04 May 2006

In Which We Find Out "Tim" 's Real Age


So last Saturday was S's and S's wedding do. I invited "Tim" along as my plus one, for three reasons:

1) When he last said to me "when can I see you again?" I thought I know I'll invite him to S's reception as then we will be surrounded by people and he won't be able to try and grab me for a snog
2) I don't DISLIKE his company, though actually, he did come up with a clanger about feminism at J's later: ("the point was made. Let's move on". The POINT? The Point? Surely millions of points e.g. equal salary; the vote; owning bank accounts; access to high positions in law, business, politics, industry, academia; female creativity being linked to art, literature and film as well as giving birth; the dangers of childbirth; easy access to contraception; sexual violence; women being judged primarily by their looks rather than any other criteria etc - and that's
just off the top of my head)
3) Maybe in a point not entirely unlinked to above rant - there was no-one else obvious to fulfill the 'plus one' role (as an aside to D: John Prescott has more fulfilling sex life than I do!)

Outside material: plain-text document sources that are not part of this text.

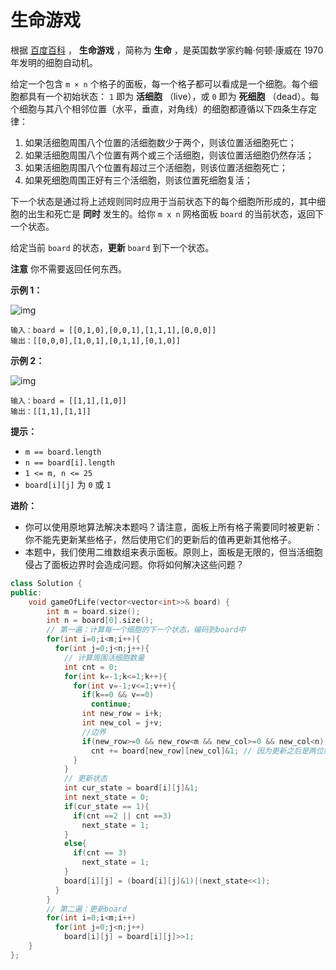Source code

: # 生命游戏

根据 [百度百科](https://baike.baidu.com/item/生命游戏/2926434?fr=aladdin) ， **生命游戏** ，简称为 **生命** ，是英国数学家约翰·何顿·康威在 1970 年发明的细胞自动机。

给定一个包含 `m × n` 个格子的面板，每一个格子都可以看成是一个细胞。每个细胞都具有一个初始状态： `1` 即为 **活细胞** （live），或 `0` 即为 **死细胞** （dead）。每个细胞与其八个相邻位置（水平，垂直，对角线）的细胞都遵循以下四条生存定律：

1. 如果活细胞周围八个位置的活细胞数少于两个，则该位置活细胞死亡；
2. 如果活细胞周围八个位置有两个或三个活细胞，则该位置活细胞仍然存活；
3. 如果活细胞周围八个位置有超过三个活细胞，则该位置活细胞死亡；
4. 如果死细胞周围正好有三个活细胞，则该位置死细胞复活；

下一个状态是通过将上述规则同时应用于当前状态下的每个细胞所形成的，其中细胞的出生和死亡是 **同时** 发生的。给你 `m x n` 网格面板 `board` 的当前状态，返回下一个状态。

给定当前 `board` 的状态，**更新** `board` 到下一个状态。

**注意** 你不需要返回任何东西。

 

**示例 1：**

![img](https://assets.leetcode.com/uploads/2020/12/26/grid1.jpg)

```
输入：board = [[0,1,0],[0,0,1],[1,1,1],[0,0,0]]
输出：[[0,0,0],[1,0,1],[0,1,1],[0,1,0]]
```

**示例 2：**

![img](https://assets.leetcode.com/uploads/2020/12/26/grid2.jpg)

```
输入：board = [[1,1],[1,0]]
输出：[[1,1],[1,1]]
```

 

**提示：**

- `m == board.length`
- `n == board[i].length`
- `1 <= m, n <= 25`
- `board[i][j]` 为 `0` 或 `1`

 

**进阶：**

- 你可以使用原地算法解决本题吗？请注意，面板上所有格子需要同时被更新：你不能先更新某些格子，然后使用它们的更新后的值再更新其他格子。
- 本题中，我们使用二维数组来表示面板。原则上，面板是无限的，但当活细胞侵占了面板边界时会造成问题。你将如何解决这些问题？

```cpp
class Solution {
public:
    void gameOfLife(vector<vector<int>>& board) {
        int m = board.size();
        int n = board[0].size();
        // 第一遍：计算每一个细胞的下一个状态，编码到board中
        for(int i=0;i<m;i++){
          for(int j=0;j<n;j++){
            // 计算周围活细胞数量
            int cnt = 0;
            for(int k=-1;k<=1;k++){
              for(int v=-1;v<=1;v++){
                if(k==0 && v==0)
                  continue;
                int new_row = i+k;
                int new_col = j+v;
                //边界
                if(new_row>=0 && new_row<m && new_col>=0 && new_col<n)
                  cnt += board[new_row][new_col]&1; // 因为更新之后是两位编码，最低位是之前的状态
              }
            }
            // 更新状态
            int cur_state = board[i][j]&1;
            int next_state = 0;
            if(cur_state == 1){
              if(cnt ==2 || cnt ==3)
                next_state = 1;
            }
            else{
              if(cnt == 3)
                next_state = 1;
            }
            board[i][j] = (board[i][j]&1)|(next_state<<1);
          }
        }
        // 第二遍：更新board
        for(int i=0;i<m;i++)
          for(int j=0;j<n;j++)
            board[i][j] = board[i][j]>>1;  
    }
};
```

So anyway Tim, J and I met in Zinc, then went off to S and S's where D joined us. Tim is a total ladies' man as completely ignored D until J suggested they discussed vinyl records they both own. Anyway, later, back at J's, the men, Tim and D, were chatting about music again when D outright asked Tim what year he was born in. Tim squirmed uncomfortably on his chair, then, with exaggerated casualness, leaned back and said "why, what year do you think I was born in?"
D, without a moment's hesitation, shot back "1956". Tim looked crestfallen, but rallied well and said "goodness, how did you guess, most people think I'm MUCH younger".

Who, the blind? I'm sorry but the man is balding and grey haired (that sort of involuntary monk thing that happens).

Then D later revealed that he'd been doing that polite thing where you deliberately underestimate someone's age! Thank goodness he did, else Tim could never have recovered!